Outreach Participation Is Valuable for Kids

Provide a Luke 10 opportunity


by Gay Wall/ August 20, 2015

I like this definition of mentorship: “Mentorship is a personal developmental relationship in which a more experienced or more knowledgeable person helps to guide a less experienced or less knowledgeable person. The mentor may be older or younger, but have a certain area of expertise. It is a learning and development partnership between someone with vast experience and someone who wants to learn.”
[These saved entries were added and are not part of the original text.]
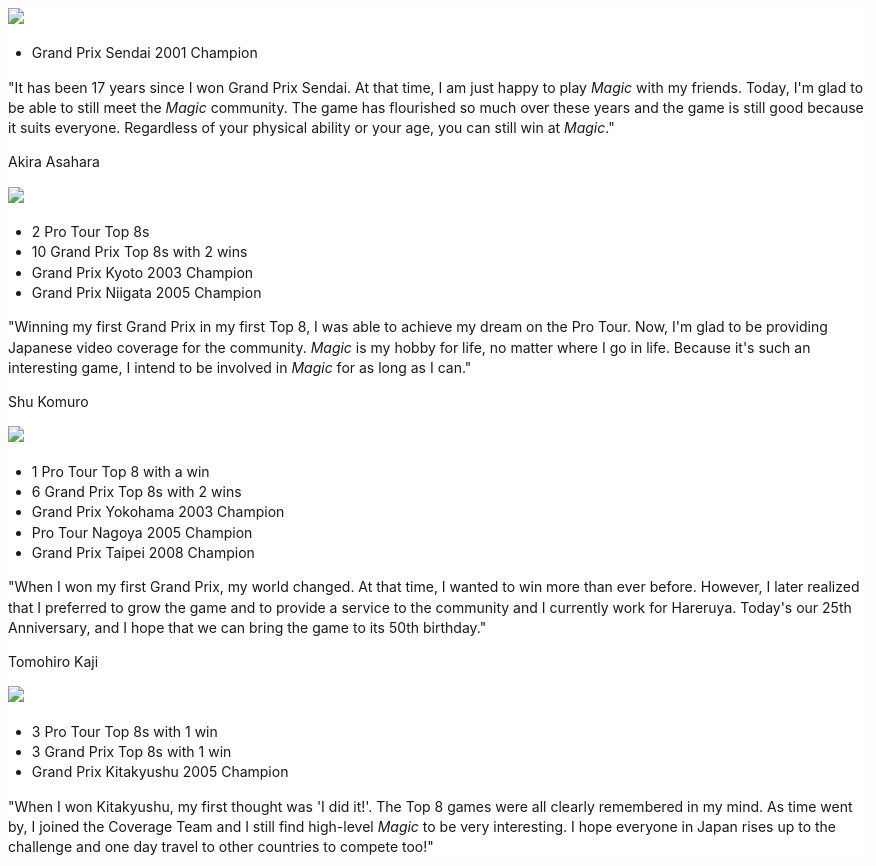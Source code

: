 
![](https://media.wizards.com/2018/events/gpchi18/gpChiba2018_Day2_KazuakiArahori.jpg)


* Grand Prix Sendai 2001 Champion

"It has been 17 years since I won Grand Prix Sendai. At that time, I am just happy to play *Magic* with my friends. Today, I'm glad to be able to still meet the *Magic* community. The game has flourished so much over these years and the game is still good because it suits everyone. Regardless of your physical ability or your age, you can still win at *Magic*."


Akira Asahara


![](https://media.wizards.com/2018/events/gpchi18/gpChiba2018_Day2_AkiraAsahara.jpg)


* 2 Pro Tour Top 8s
* 10 Grand Prix Top 8s with 2 wins
* Grand Prix Kyoto 2003 Champion
* Grand Prix Niigata 2005 Champion

"Winning my first Grand Prix in my first Top 8, I was able to achieve my dream on the Pro Tour. Now, I'm glad to be providing Japanese video coverage for the community. *Magic* is my hobby for life, no matter where I go in life. Because it's such an interesting game, I intend to be involved in *Magic* for as long as I can."


Shu Komuro


![](https://media.wizards.com/2018/events/gpchi18/gpChiba2018_Day2_ShuKomuro.jpg)


* 1 Pro Tour Top 8 with a win
* 6 Grand Prix Top 8s with 2 wins
* Grand Prix Yokohama 2003 Champion
* Pro Tour Nagoya 2005 Champion
* Grand Prix Taipei 2008 Champion

"When I won my first Grand Prix, my world changed. At that time, I wanted to win more than ever before. However, I later realized that I preferred to grow the game and to provide a service to the community and I currently work for Hareruya. Today's our 25th Anniversary, and I hope that we can bring the game to its 50th birthday."


Tomohiro Kaji


![](https://media.wizards.com/2018/events/gpchi18/gpChiba2018_Day2_TomohiroKaji.jpg)


* 3 Pro Tour Top 8s with 1 win
* 3 Grand Prix Top 8s with 1 win
* Grand Prix Kitakyushu 2005 Champion

"When I won Kitakyushu, my first thought was 'I did it!'. The Top 8 games were all clearly remembered in my mind. As time went by, I joined the Coverage Team and I still find high-level *Magic* to be very interesting. I hope everyone in Japan rises up to the challenge and one day travel to other countries to compete too!"
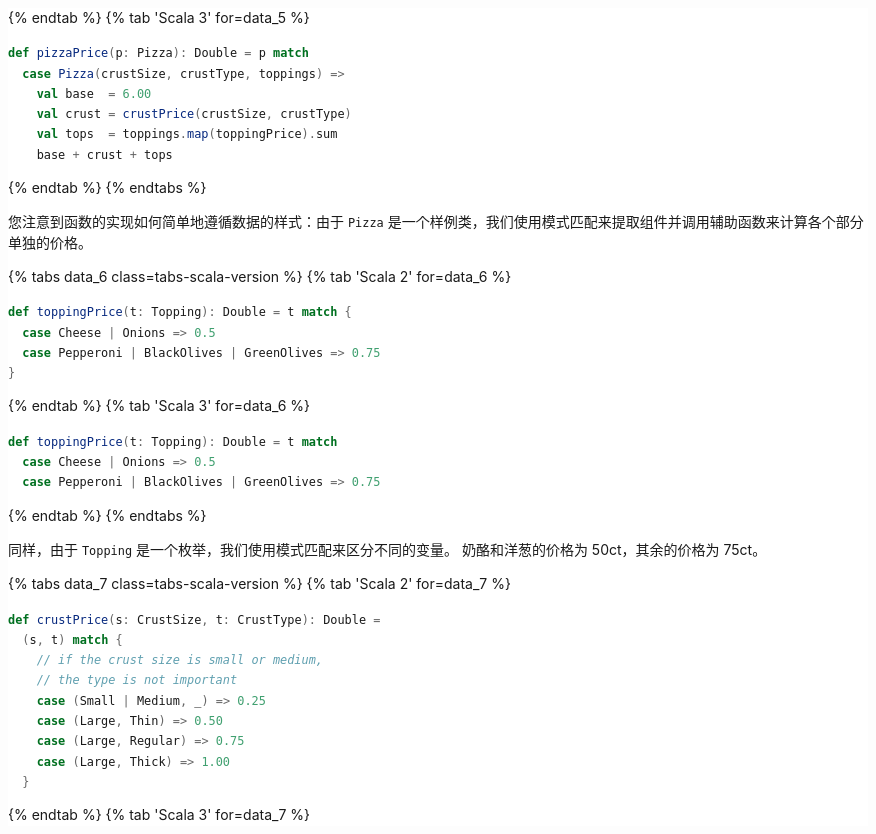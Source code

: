 {% endtab %}
{% tab 'Scala 3' for=data_5 %}

```scala
def pizzaPrice(p: Pizza): Double = p match
  case Pizza(crustSize, crustType, toppings) =>
    val base  = 6.00
    val crust = crustPrice(crustSize, crustType)
    val tops  = toppings.map(toppingPrice).sum
    base + crust + tops
```

{% endtab %}
{% endtabs %}

您注意到函数的实现如何简单地遵循数据的样式：由于 `Pizza` 是一个样例类，我们使用模式匹配来提取组件并调用辅助函数来计算各个部分单独的价格。

{% tabs data_6 class=tabs-scala-version %}
{% tab 'Scala 2' for=data_6 %}

```scala
def toppingPrice(t: Topping): Double = t match {
  case Cheese | Onions => 0.5
  case Pepperoni | BlackOlives | GreenOlives => 0.75
}
```

{% endtab %}
{% tab 'Scala 3' for=data_6 %}

```scala
def toppingPrice(t: Topping): Double = t match
  case Cheese | Onions => 0.5
  case Pepperoni | BlackOlives | GreenOlives => 0.75
```

{% endtab %}
{% endtabs %}

同样，由于 `Topping` 是一个枚举，我们使用模式匹配来区分不同的变量。
奶酪和洋葱的价格为 50ct，其余的价格为 75ct。

{% tabs data_7 class=tabs-scala-version %}
{% tab 'Scala 2' for=data_7 %}

```scala
def crustPrice(s: CrustSize, t: CrustType): Double =
  (s, t) match {
    // if the crust size is small or medium,
    // the type is not important
    case (Small | Medium, _) => 0.25
    case (Large, Thin) => 0.50
    case (Large, Regular) => 0.75
    case (Large, Thick) => 1.00
  }
```

{% endtab %}
{% tab 'Scala 3' for=data_7 %}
Outreaches provide mentorship opportunities. Kids want to learn and we need to teach them. Outreaches are “real-time,” practical ways to train kids who are full of energy and need to have hands-on experiences with how God can use them. In a visual world of fast-action video games, our kids need to see the reality of their lives intersecting with the real world in a way that highlights that their participation matters. Outreaches do just that.

Our church's regional organization uses Project GO, a weeklong in-state missions’ outreach for fourth-, fifth-, and sixth-grade students, as one opportunity to provide hands-on involvement for kids. These kids learn how to reach out to neighborhood children, lead another child to Christ, work as a team, and help others. By the end of the week, we have trained the kids to minister by using their gifts during various events and services.  

Project GO is just one example of how outreaches can be utilized in a regional organization or local church. Children should be mentored in their local church and given opportunities to use their gifts in service and ministries. This can happen in children’s church, girls’ and boys’ ministries, service ministries, and a variety of other ways. Whether your church is involved in feeding the hungry, health fairs, giving clothes to the needy, after-school programs, or other community services, you can always find creative ways to involve your kids in ministry.

There are no movies, video games, or books that can give our kids the sense of God’s power in their lives like the actual firsthand experience of seeing changed lives that came about from God personally using them. In Luke 10, the seventy-two that Jesus sent out returned to him excited about how God used them. Our kids need this too. Seeing the Word of God colliding with the real world can ignite a passion for lifelong service to a generation that is often labeled the “me” generation. It really is about “Him!”

Do you involve your children in outreach events? If not, what can you do to involve them in outreach?